Sorting the list with a general algorithm gives you (at best) O(NlogN) performance just for the sort. Then you have to determine the duplicates. It also means that you have to store the list somewhere first, which means your storage cost is O(N). If there are a lot of duplicates, you're wasting storage for this problem. See below.

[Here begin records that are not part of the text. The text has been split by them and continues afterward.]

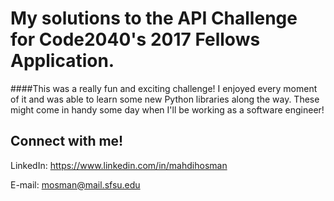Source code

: # My solutions to the API Challenge for Code2040's 2017 Fellows Application.

####This was a really fun and exciting challenge! I enjoyed every moment of it and was able to learn some new Python libraries along the way. These might come in handy some day when I'll be working as a software engineer!

## Connect with me!

LinkedIn: https://www.linkedin.com/in/mahdihosman

E-mail: mosman@mail.sfsu.edu

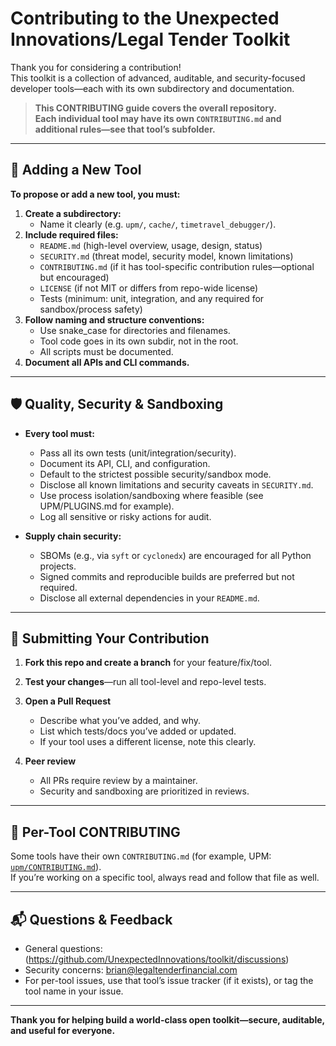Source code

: # Contributing to the Unexpected Innovations/Legal Tender Toolkit

Thank you for considering a contribution!  
This toolkit is a collection of advanced, auditable, and security-focused developer tools—each with its own subdirectory and documentation.

> **This CONTRIBUTING guide covers the overall repository.  
> Each individual tool may have its own `CONTRIBUTING.md` and additional rules—see that tool’s subfolder.**

---

## 🧰 Adding a New Tool

**To propose or add a new tool, you must:**

1. **Create a subdirectory:**  
   - Name it clearly (e.g. `upm/`, `cache/`, `timetravel_debugger/`).
2. **Include required files:**  
   - `README.md` (high-level overview, usage, design, status)
   - `SECURITY.md` (threat model, security model, known limitations)
   - `CONTRIBUTING.md` (if it has tool-specific contribution rules—optional but encouraged)
   - `LICENSE` (if not MIT or differs from repo-wide license)
   - Tests (minimum: unit, integration, and any required for sandbox/process safety)
3. **Follow naming and structure conventions:**  
   - Use snake_case for directories and filenames.
   - Tool code goes in its own subdir, not in the root.
   - All scripts must be documented.
4. **Document all APIs and CLI commands.**

---

## 🛡️ Quality, Security & Sandboxing

- **Every tool must:**  
  - Pass all its own tests (unit/integration/security).
  - Document its API, CLI, and configuration.
  - Default to the strictest possible security/sandbox mode.
  - Disclose all known limitations and security caveats in `SECURITY.md`.
  - Use process isolation/sandboxing where feasible (see UPM/PLUGINS.md for example).
  - Log all sensitive or risky actions for audit.

- **Supply chain security:**  
  - SBOMs (e.g., via `syft` or `cyclonedx`) are encouraged for all Python projects.
  - Signed commits and reproducible builds are preferred but not required.
  - Disclose all external dependencies in your `README.md`.

---

## 🚦 Submitting Your Contribution

1. **Fork this repo and create a branch** for your feature/fix/tool.
2. **Test your changes**—run all tool-level and repo-level tests.
3. **Open a Pull Request**  
   - Describe what you’ve added, and why.
   - List which tests/docs you’ve added or updated.
   - If your tool uses a different license, note this clearly.

4. **Peer review**  
   - All PRs require review by a maintainer.
   - Security and sandboxing are prioritized in reviews.

---

## 🔗 Per-Tool CONTRIBUTING

Some tools have their own `CONTRIBUTING.md` (for example, UPM: [`upm/CONTRIBUTING.md`](upm/CONTRIBUTING.md)).  
If you’re working on a specific tool, always read and follow that file as well.

---

## 📬 Questions & Feedback

- General questions: (https://github.com/UnexpectedInnovations/toolkit/discussions)
- Security concerns: [brian@legaltenderfinancial.com](mailto:brian@legaltenderfinancial.com)
- For per-tool issues, use that tool’s issue tracker (if it exists), or tag the tool name in your issue.

---

**Thank you for helping build a world-class open toolkit—secure, auditable, and useful for everyone.**
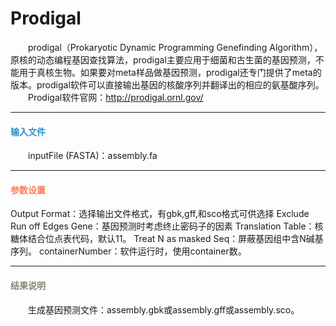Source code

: # Prodigal
　　prodigal（Prokaryotic Dynamic Programming Genefinding Algorithm），原核的动态编程基因查找算法，prodigal主要应用于细菌和古生菌的基因预测，不能用于真核生物。如果要对meta样品做基因预测，prodigal还专门提供了meta的版本。prodigal软件可以直接输出基因的核酸序列并翻译出的相应的氨基酸序列。
　　Prodigal软件官网：http://prodigal.ornl.gov/
***
#### **<i class="fa fa-dot-circle-o" aria-hidden="true" style="color:#3090C7"></i><span style="color:#3090C7"> 输入文件**
　　inputFile (FASTA)：assembly.fa

***
#### **<i class="fa fa-cog" aria-hidden="true" style="color:#F88158"></i> <span style="color:#F88158">参数设置**
Output Format：选择输出文件格式，有gbk,gff,和sco格式可供选择
Exclude Run off Edges Gene：基因预测时考虑终止密码子的因素
Translation Table：核糖体结合位点表代码，默认11。
Treat N as masked Seq：屏蔽基因组中含N碱基序列。
containerNumber：软件运行时，使用container数。

***
#### **<i class="fa fa-file-text" aria-hidden="true" style="color:#848b79"></i><span style="color:#848b79"> 结果说明**
　　生成基因预测文件：assembly.gbk或assembly.gff或assembly.sco。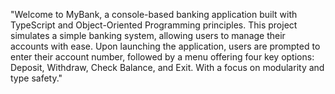 "Welcome to MyBank, a console-based banking application built with TypeScript and Object-Oriented Programming principles. This project simulates a simple banking system, allowing users to manage their accounts with ease. Upon launching the application, users are prompted to enter their account number, followed by a menu offering four key options: Deposit, Withdraw, Check Balance, and Exit. With a focus on modularity and type safety."


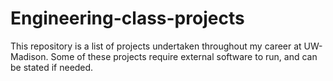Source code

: # Engineering-class-projects
This repository is a list of projects undertaken throughout my career at UW-Madison. 
Some of these projects require external software to run, and can be stated if needed.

>this would take O( N log N ).
That's a curious solution. Why didn't you go with a map instead?
#include <cstdlib>
#include <iostream>
#include <map>
int main()
{
std::map<int, int> freq;
for ( int i = 0; i < 30; i++ )
++freq[std::rand() % 20];
std::cout<<"Duplicates:\n";
std::map<int, int>::iterator it = freq.begin();
while ( it != freq.end() ) {
if ( it->second > 1 )
std::cout<< it->first <<" -- "<< it->second <<" times\n";
++it;
}
}
Not only does this give you a unique list, it also marks each of the duplicates for later use. That's a great deal more flexible than what you have, which can only mark duplicates once.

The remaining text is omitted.